The goal for Hadoop extends far beyond cloning anything that exists today. We're focused on building a usable system that everyone will benefit from. We've implemented most of the optimizations Google has published, plus many others not mentioned. Yahoo! has taken a leadership role in the project because its goals match our own needs quite well and we see the benefit of sharing this technology with the rest of the world.
SD: The latest official release is 0.13.1. What are the major features on the horizon in the near term? What needs to be finished for a 1.0 release?
DC: The 0.14.0 release is just about out the door, with a list of 218 changes.
The biggest changes in 0.14.0 are to the filesystem. We greatly improved data integrity. This is a mostly invisible change to users, but it means that the filesystem can detect corruption earlier and more efficiently. This is critical, because, with the size of datasets and clusters we're dealing with, both memory and disk corruption are frequent. We also added modification times to files, added a C++ API for MapReduce, plus a host of other features, bug fixes and optimizations.
Hadoop 0.15.0 is still taking shape, with 88 changes planned so far.
This will add authentication and authorization to the filesystem, to make it harder for folks sharing a cluster to stomp on each other's files. We're also planning to revise a lot of the MapReduce APIs.
That's a tough one, since it will require users to change their applications, so we want to get it right the first time.

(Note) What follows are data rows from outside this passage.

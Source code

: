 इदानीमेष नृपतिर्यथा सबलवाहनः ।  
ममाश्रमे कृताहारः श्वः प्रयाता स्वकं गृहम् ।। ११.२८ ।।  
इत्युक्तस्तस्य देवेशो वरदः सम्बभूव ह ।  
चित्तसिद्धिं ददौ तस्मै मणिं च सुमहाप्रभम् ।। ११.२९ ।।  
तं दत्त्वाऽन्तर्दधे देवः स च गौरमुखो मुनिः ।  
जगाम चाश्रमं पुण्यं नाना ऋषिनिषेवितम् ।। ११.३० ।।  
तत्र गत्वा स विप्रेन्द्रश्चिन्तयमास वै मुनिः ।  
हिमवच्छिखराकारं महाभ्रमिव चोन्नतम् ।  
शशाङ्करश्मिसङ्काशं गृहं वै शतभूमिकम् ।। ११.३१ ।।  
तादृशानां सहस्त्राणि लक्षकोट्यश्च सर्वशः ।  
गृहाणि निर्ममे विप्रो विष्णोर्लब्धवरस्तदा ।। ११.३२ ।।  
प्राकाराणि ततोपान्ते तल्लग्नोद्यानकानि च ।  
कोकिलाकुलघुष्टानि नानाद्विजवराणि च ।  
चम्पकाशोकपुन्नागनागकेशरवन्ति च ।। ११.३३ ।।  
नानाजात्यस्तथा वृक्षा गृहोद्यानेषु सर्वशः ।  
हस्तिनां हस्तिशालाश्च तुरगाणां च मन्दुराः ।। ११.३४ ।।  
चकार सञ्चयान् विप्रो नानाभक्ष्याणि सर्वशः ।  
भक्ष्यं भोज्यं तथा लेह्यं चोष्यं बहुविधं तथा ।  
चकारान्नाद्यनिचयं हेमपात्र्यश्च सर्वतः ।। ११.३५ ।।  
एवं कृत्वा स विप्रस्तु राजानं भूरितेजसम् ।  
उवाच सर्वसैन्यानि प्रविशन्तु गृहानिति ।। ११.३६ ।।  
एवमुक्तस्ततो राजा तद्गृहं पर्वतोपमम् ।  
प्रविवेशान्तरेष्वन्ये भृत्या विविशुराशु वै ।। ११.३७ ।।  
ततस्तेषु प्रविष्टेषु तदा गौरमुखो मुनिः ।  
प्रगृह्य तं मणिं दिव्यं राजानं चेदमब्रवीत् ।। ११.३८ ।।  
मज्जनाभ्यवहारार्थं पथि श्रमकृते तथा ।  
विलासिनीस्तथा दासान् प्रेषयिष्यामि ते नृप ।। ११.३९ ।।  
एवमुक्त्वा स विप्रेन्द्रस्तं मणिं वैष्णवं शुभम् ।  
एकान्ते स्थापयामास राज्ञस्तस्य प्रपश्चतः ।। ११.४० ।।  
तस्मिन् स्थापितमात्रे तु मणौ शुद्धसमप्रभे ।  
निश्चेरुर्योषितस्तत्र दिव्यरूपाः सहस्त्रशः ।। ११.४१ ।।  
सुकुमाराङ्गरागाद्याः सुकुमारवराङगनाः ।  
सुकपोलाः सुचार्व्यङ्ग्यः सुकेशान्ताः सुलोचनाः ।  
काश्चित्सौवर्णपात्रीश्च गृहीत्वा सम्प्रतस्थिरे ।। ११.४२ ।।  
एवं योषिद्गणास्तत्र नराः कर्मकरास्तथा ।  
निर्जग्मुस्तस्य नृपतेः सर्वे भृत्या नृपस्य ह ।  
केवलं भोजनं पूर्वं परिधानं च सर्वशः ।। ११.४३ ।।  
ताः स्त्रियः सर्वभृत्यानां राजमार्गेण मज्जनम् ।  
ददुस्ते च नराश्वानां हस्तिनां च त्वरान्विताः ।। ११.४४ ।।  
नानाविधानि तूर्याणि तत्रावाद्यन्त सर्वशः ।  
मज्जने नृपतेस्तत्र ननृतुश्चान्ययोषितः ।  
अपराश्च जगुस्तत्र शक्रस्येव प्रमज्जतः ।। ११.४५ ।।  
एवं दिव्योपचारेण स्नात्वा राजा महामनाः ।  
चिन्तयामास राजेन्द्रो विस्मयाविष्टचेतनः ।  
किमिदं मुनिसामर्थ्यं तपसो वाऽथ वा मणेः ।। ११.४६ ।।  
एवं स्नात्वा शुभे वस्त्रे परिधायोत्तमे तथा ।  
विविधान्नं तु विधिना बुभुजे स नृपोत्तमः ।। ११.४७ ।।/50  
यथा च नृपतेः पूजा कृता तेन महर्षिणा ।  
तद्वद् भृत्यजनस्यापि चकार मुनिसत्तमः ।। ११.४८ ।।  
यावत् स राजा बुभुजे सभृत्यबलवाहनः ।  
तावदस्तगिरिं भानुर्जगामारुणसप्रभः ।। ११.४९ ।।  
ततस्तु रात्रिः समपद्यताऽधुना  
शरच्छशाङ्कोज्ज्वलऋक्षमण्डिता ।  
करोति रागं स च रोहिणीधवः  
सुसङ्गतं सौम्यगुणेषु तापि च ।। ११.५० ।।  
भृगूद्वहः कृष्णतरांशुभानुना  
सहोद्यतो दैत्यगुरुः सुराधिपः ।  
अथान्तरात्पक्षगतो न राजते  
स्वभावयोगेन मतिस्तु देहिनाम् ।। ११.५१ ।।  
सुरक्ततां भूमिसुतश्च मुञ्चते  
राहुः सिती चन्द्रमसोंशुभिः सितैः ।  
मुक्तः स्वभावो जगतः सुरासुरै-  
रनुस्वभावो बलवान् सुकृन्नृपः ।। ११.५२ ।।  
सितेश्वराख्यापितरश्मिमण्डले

We currently hope that 0.15 will be the last pre-1.0 release. Once we make a 1.0 release then we will need to be much more conservative about making incompatible changes. We already pay a lot of attention to back-compatibility, but, with 1.0 that will become much more important yet. The plan is that any user code written against 1.0 must continue to run unmodified for all subsequent 1.X releases. So we need to make sure we have APIs that we can live with for a while, or at least ones that we can easily extend back-compatibly. We're going to try to get those all in 0.15 and live with them for one release before we lock them down in the 1.0 release.